Product Life Cycle – Growth
If we have developed a product that is useful to our clients, our production volumes will grow allowing us to improve our product cost and pricing structures. Additionally, besides the volume purchase of material cost improvements, we will work with our manufacturing line, improving those processes and subsequent first pass yields thereby reducing the associated rework costs. We may choose to steadily drive our price down also to increase the number of consumers benefiting (as well as our company). It is possible to both reduce the sale price of the product AND improve the profit. This situation is unlikely to last for long as other potential suppliers see our success and want to follow our lead with their own offering.

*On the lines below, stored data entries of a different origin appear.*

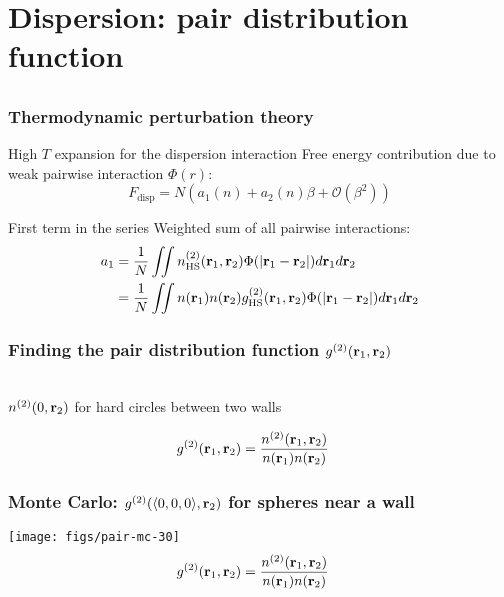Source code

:
\section{Dispersion: pair distribution function}

\subsection{}

\begin{frame}
  \frametitle{Thermodynamic perturbation theory}
  \begin{block}{High $T$ expansion for the dispersion interaction}
    Free energy contribution due to weak pairwise interaction $\Phi(r)$:
    \[
    F_\text{disp} = N\left(a_1(n) + a_2(n)\beta + \mathcal{O}(\beta^2)\right)
    \]
  \end{block}
  \begin{block}{First term in the series}
    Weighted sum of all pairwise interactions:
    \begin{align*}
      a_1 &= \frac1{N}\iint n^{(2)}_{\text{HS}}(\mathbf{r}_1,\mathbf{r}_2)\Phi(|\mathbf{r}_1-\mathbf{r}_2|)d\mathbf{r}_1d\mathbf{r}_2
      \\
      &= \frac1{N}\iint n(\mathbf{r}_1)n(\mathbf{r}_2)g^{(2)}_{\text{HS}}(\mathbf{r}_1,\mathbf{r}_2)\Phi(|\mathbf{r}_1-\mathbf{r}_2|)d\mathbf{r}_1d\mathbf{r}_2
    \end{align*}
  \end{block}
\end{frame}

\begin{frame}
  \frametitle{Finding the pair distribution function $g^{(2)}(\mathbf{r}_1,\mathbf{r}_2)$}
  \vspace{-0.8em}
  \begin{center}
    \\
    \vspace{-4.0em}
    $n^{(2)}(0,\mathbf{r}_2)$ for hard circles between two walls
  \end{center}
  \begin{align*}
    g^{(2)}(\mathbf{r}_1,\mathbf{r}_2) &= \frac{n^{(2)}(\mathbf{r}_1,\mathbf{r}_2)}{n(\mathbf{r}_1)n(\mathbf{r}_2)}
  \end{align*}
\end{frame}

\begin{frame}
  \frametitle{Monte Carlo: $g^{(2)}(\langle 0,0,0\rangle,\mathbf{r}_2)$ for spheres near a wall}
  \texttt{[image: figs/pair-mc-30]}
  \begin{align*}
    g^{(2)}(\mathbf{r}_1,\mathbf{r}_2) &= \frac{n^{(2)}(\mathbf{r}_1,\mathbf{r}_2)}{n(\mathbf{r}_1)n(\mathbf{r}_2)}
  \end{align*}
\end{frame}

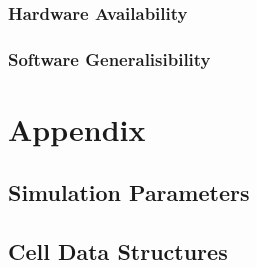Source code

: \documentclass{UoYCSproject}
\begin{document}
\subsection{Hardware Availability}

\subsection{Software Generalisibility}%


\printbibliography
\chapter{Appendix}
\section{Simulation Parameters}


\section{Cell Data Structures}
 
\end{document}
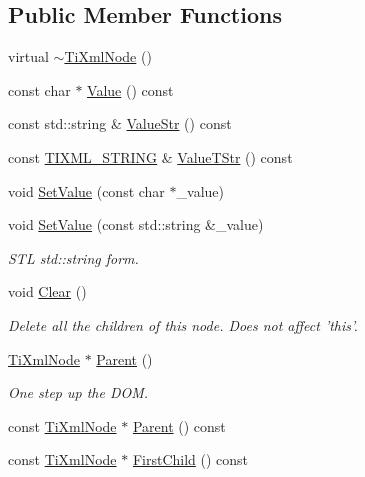 \subsection*{Public Member Functions}
\begin{DoxyCompactItemize}
\item 
virtual \hyperlink{class_ti_xml_node_a027a76cccd359c831ee4024b58c49625}{$\sim$\-Ti\-Xml\-Node} ()
\item 
const char $\ast$ \hyperlink{class_ti_xml_node_a77943eb90d12c2892b1337a9f5918b41}{Value} () const 
\item 
const std\-::string \& \hyperlink{class_ti_xml_node_a6d9e505619d39bf50bfd9609c9169ea5}{Value\-Str} () const 
\item 
const \hyperlink{tinyxml_8h_a92bada05fd84d9a0c9a5bbe53de26887}{T\-I\-X\-M\-L\-\_\-\-S\-T\-R\-I\-N\-G} \& \hyperlink{class_ti_xml_node_a83ece13d2ea66dac66e0b21332229239}{Value\-T\-Str} () const 
\item 
void \hyperlink{class_ti_xml_node_a2a38329ca5d3f28f98ce932b8299ae90}{Set\-Value} (const char $\ast$\-\_\-value)
\item 
void \hyperlink{class_ti_xml_node_a2598d5f448042c1abbeae4503dd45ff2}{Set\-Value} (const std\-::string \&\-\_\-value)
\begin{DoxyCompactList}\small\item\em S\-T\-L std\-::string form. \end{DoxyCompactList}\item 
void \hyperlink{class_ti_xml_node_a708e7f953df61d4d2d12f73171550a4b}{Clear} ()
\begin{DoxyCompactList}\small\item\em Delete all the children of this node. Does not affect 'this'. \end{DoxyCompactList}\item 
\hyperlink{class_ti_xml_node}{Ti\-Xml\-Node} $\ast$ \hyperlink{class_ti_xml_node_ab643043132ffd794f8602685d34a982e}{Parent} ()
\begin{DoxyCompactList}\small\item\em One step up the D\-O\-M. \end{DoxyCompactList}\item 
const \hyperlink{class_ti_xml_node}{Ti\-Xml\-Node} $\ast$ \hyperlink{class_ti_xml_node_a78878709e53066f06eb4fcbcdd3a5260}{Parent} () const 
\item 
const \hyperlink{class_ti_xml_node}{Ti\-Xml\-Node} $\ast$ \hyperlink{class_ti_xml_node_a44c8eee26bbe2d1b2762038df9dde2f0}{First\-Child} () const 

\end{DoxyCompactItemize}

We will see further coverage or refinements in our product delivery methods. We can see securing other contracts for the product with more customers over time, adding to those we have already acquired so we see the amount of the product we produce steadily grow.
Also during the growth phase of the product, we may find other adaptation for the product. If we designed the product to be extensible, we may elect to reinvest some of the profits into the product to meet more consumer demands that price cannot alone achieve. In doing so we improve our sales volumes yet more (or again). Small adaptations to the product may allow us to penetrate entirely different and prior untapped market segments. If the product has software components, we may be able to radically alter the performance or the features facilitating access to these other areas.
Eventually, our rate of growth will start to decline. Though the slope is still positive, we will have a lower rate of slope (less steep) as we move to the maturity phase in our product lifecycle.